### Directions
Up to and including the final line, retype each line of the records below, starting with the one that contains "実際本格的に書こうと思ったら細かいルールなどがありますが、本日は割愛します。".
* * *
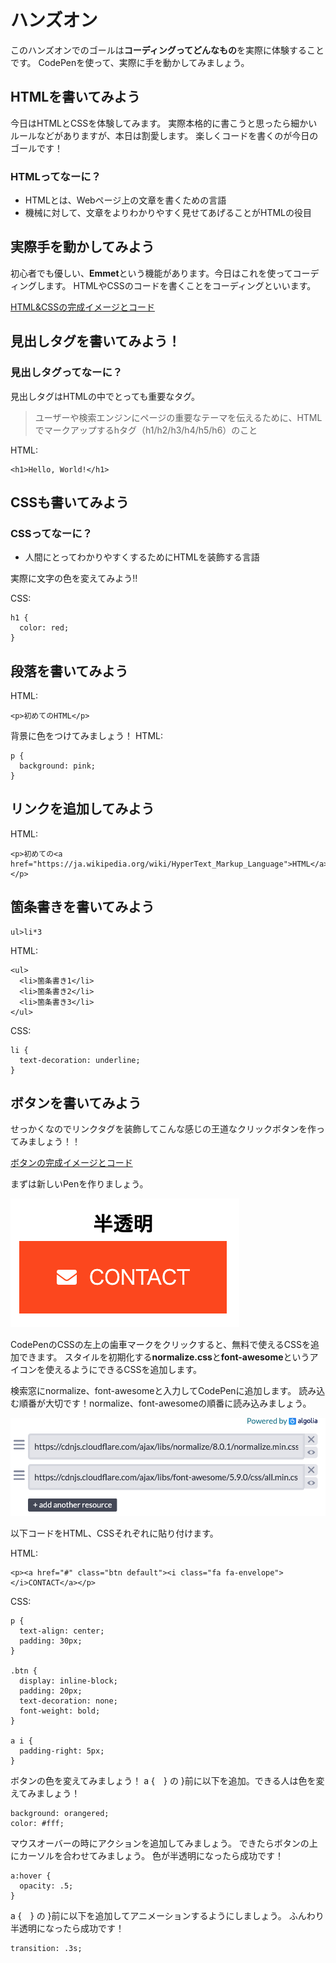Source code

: # ハンズオン

このハンズオンでのゴールは**コーディングってどんなもの**を実際に体験することです。
CodePenを使って、実際に手を動かしてみましょう。

## HTMLを書いてみよう

今日はHTMLとCSSを体験してみます。
実際本格的に書こうと思ったら細かいルールなどがありますが、本日は割愛します。
楽しくコードを書くのが今日のゴールです！

### HTMLってなーに？

* HTMLとは、Webページ上の文章を書くための言語
* 機械に対して、文章をよりわかりやすく見せてあげることがHTMLの役目

## 実際手を動かしてみよう

初心者でも優しい、**Emmet**という機能があります。今日はこれを使ってコーディングします。
HTMLやCSSのコードを書くことをコーディングといいます。

[HTML&CSSの完成イメージとコード](https://codepen.io/camillenexseed/pen/WNegpQr)

## 見出しタグを書いてみよう！

### 見出しタグってなーに？

見出しタグはHTMLの中でとっても重要なタグ。
> ユーザーや検索エンジンにページの重要なテーマを伝えるために、HTMLでマークアップするhタグ（h1/h2/h3/h4/h5/h6）のこと

HTML:
```
<h1>Hello, World!</h1>
```

## CSSも書いてみよう

### CSSってなーに？

* 人間にとってわかりやすくするためにHTMLを装飾する言語

実際に文字の色を変えてみよう!!

CSS:
```
h1 {
  color: red;
}
```

## 段落を書いてみよう

HTML:
```
<p>初めてのHTML</p>
```

背景に色をつけてみましょう！
HTML:
```
p {
  background: pink;
}
```

## リンクを追加してみよう

HTML:
```
<p>初めての<a href="https://ja.wikipedia.org/wiki/HyperText_Markup_Language">HTML</a></p>
```

## 箇条書きを書いてみよう

```
ul>li*3
```

HTML:
```
<ul>
  <li>箇条書き1</li>
  <li>箇条書き2</li>
  <li>箇条書き3</li>
</ul>
```

CSS:
```
li {
  text-decoration: underline;
}
```

## ボタンを書いてみよう

せっかくなのでリンクタグを装飾してこんな感じの王道なクリックボタンを作ってみましょう！！

[ボタンの完成イメージとコード](https://codepen.io/camillenexseed/pen/pozOeoE)

まずは新しいPenを作りましょう。

![ボタン](https://github.com/camillenexseed/special_class_okinawa/blob/master/images/btn.png)

CodePenのCSSの左上の歯車マークをクリックすると、無料で使えるCSSを追加できます。
スタイルを初期化する**normalize.css**と**font-awesome**というアイコンを使えるようにできるCSSを追加します。

検索窓にnormalize、font-awesomeと入力してCodePenに追加します。
読み込む順番が大切です！normalize、font-awesomeの順番に読み込みましょう。

![CSSを追加する](https://github.com/camillenexseed/special_class_okinawa/blob/master/images/css_add.png)

以下コードをHTML、CSSそれぞれに貼り付けます。

HTML:
```
<p><a href="#" class="btn default"><i class="fa fa-envelope"></i>CONTACT</a></p>
```

CSS:
```
p {
  text-align: center;
  padding: 30px;
}

.btn {
  display: inline-block;
  padding: 20px;
  text-decoration: none;
  font-weight: bold;
}

a i {
  padding-right: 5px;
}
```

ボタンの色を変えてみましょう！
a {　} の }前に以下を追加。できる人は色を変えてみましょう！
```
background: orangered;
color: #fff;
```

マウスオーバーの時にアクションを追加してみましょう。
できたらボタンの上にカーソルを合わせてみましょう。
色が半透明になったら成功です！

```
a:hover {
  opacity: .5;
}
```

a {　} の }前に以下を追加してアニメーションするようにしましょう。
ふんわり半透明になったら成功です！

```
transition: .3s;
```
* * *
### Response for this exercise
実際本格的に書こうと思ったら細かいルールなどがありますが、本日は割愛します。
楽しくコードを書くのが今日のゴールです！

### HTMLってなーに？

* HTMLとは、Webページ上の文章を書くための言語
* 機械に対して、文章をよりわかりやすく見せてあげることがHTMLの役目

## 実際手を動かしてみよう

初心者でも優しい、**Emmet**という機能があります。今日はこれを使ってコーディングします。
HTMLやCSSのコードを書くことをコーディングといいます。

[HTML&CSSの完成イメージとコード](https://codepen.io/camillenexseed/pen/WNegpQr)

## 見出しタグを書いてみよう！

### 見出しタグってなーに？

見出しタグはHTMLの中でとっても重要なタグ。
> ユーザーや検索エンジンにページの重要なテーマを伝えるために、HTMLでマークアップするhタグ（h1/h2/h3/h4/h5/h6）のこと

HTML:
```
<h1>Hello, World!</h1>
```

## CSSも書いてみよう

### CSSってなーに？

* 人間にとってわかりやすくするためにHTMLを装飾する言語

実際に文字の色を変えてみよう!!

CSS:
```
h1 {
  color: red;
}
```

## 段落を書いてみよう

HTML:
```
<p>初めてのHTML</p>
```

背景に色をつけてみましょう！
HTML:
```
p {
  background: pink;
}
```

## リンクを追加してみよう

HTML:
```
<p>初めての<a href="https://ja.wikipedia.org/wiki/HyperText_Markup_Language">HTML</a></p>
```

## 箇条書きを書いてみよう

```
ul>li*3
```

HTML:
```
<ul>
  <li>箇条書き1</li>
  <li>箇条書き2</li>
  <li>箇条書き3</li>
</ul>
```

CSS:
```
li {
  text-decoration: underline;
}
```

## ボタンを書いてみよう

せっかくなのでリンクタグを装飾してこんな感じの王道なクリックボタンを作ってみましょう！！

[ボタンの完成イメージとコード](https://codepen.io/camillenexseed/pen/pozOeoE)

まずは新しいPenを作りましょう。

![ボタン](https://github.com/camillenexseed/special_class_okinawa/blob/master/images/btn.png)

CodePenのCSSの左上の歯車マークをクリックすると、無料で使えるCSSを追加できます。
スタイルを初期化する**normalize.css**と**font-awesome**というアイコンを使えるようにできるCSSを追加します。

検索窓にnormalize、font-awesomeと入力してCodePenに追加します。
読み込む順番が大切です！normalize、font-awesomeの順番に読み込みましょう。

![CSSを追加する](https://github.com/camillenexseed/special_class_okinawa/blob/master/images/css_add.png)

以下コードをHTML、CSSそれぞれに貼り付けます。

HTML:
```
<p><a href="#" class="btn default"><i class="fa fa-envelope"></i>CONTACT</a></p>
```

CSS:
```
p {
  text-align: center;
  padding: 30px;
}

.btn {
  display: inline-block;
  padding: 20px;
  text-decoration: none;
  font-weight: bold;
}

a i {
  padding-right: 5px;
}
```

ボタンの色を変えてみましょう！
a {　} の }前に以下を追加。できる人は色を変えてみましょう！
```
background: orangered;
color: #fff;
```

マウスオーバーの時にアクションを追加してみましょう。
できたらボタンの上にカーソルを合わせてみましょう。
色が半透明になったら成功です！

```
a:hover {
  opacity: .5;
}
```

a {　} の }前に以下を追加してアニメーションするようにしましょう。
ふんわり半透明になったら成功です！

```
transition: .3s;
```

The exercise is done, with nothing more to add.